# [Records to use]
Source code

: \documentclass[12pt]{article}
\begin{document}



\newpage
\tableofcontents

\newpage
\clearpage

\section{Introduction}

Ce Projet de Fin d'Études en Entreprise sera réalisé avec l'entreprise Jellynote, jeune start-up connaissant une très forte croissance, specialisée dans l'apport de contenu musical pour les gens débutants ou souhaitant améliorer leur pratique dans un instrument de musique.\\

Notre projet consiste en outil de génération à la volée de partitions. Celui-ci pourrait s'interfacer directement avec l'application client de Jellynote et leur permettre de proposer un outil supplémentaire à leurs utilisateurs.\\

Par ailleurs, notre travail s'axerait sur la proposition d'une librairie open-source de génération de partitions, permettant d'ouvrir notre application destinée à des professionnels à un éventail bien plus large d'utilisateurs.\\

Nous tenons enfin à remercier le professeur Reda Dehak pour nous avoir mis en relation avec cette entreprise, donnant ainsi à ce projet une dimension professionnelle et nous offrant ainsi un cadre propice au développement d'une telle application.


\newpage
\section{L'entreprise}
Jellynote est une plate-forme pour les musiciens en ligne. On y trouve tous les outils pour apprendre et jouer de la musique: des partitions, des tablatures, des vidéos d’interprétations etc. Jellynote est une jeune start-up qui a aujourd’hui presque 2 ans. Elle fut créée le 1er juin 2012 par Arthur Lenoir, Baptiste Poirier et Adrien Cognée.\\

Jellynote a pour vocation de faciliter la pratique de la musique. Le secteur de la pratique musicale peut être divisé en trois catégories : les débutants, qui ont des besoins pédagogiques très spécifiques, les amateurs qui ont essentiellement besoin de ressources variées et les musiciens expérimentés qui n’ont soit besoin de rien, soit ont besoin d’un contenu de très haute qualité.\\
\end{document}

# [Work to be completed]
Pull every line containing "start" from the material above.

# [Written solution]
Ce Projet de Fin d'Études en Entreprise sera réalisé avec l'entreprise Jellynote, jeune start-up connaissant une très forte croissance, specialisée dans l'apport de contenu musical pour les gens débutants ou souhaitant améliorer leur pratique dans un instrument de musique.\\
Jellynote est une plate-forme pour les musiciens en ligne. On y trouve tous les outils pour apprendre et jouer de la musique: des partitions, des tablatures, des vidéos d’interprétations etc. Jellynote est une jeune start-up qui a aujourd’hui presque 2 ans. Elle fut créée le 1er juin 2012 par Arthur Lenoir, Baptiste Poirier et Adrien Cognée.\\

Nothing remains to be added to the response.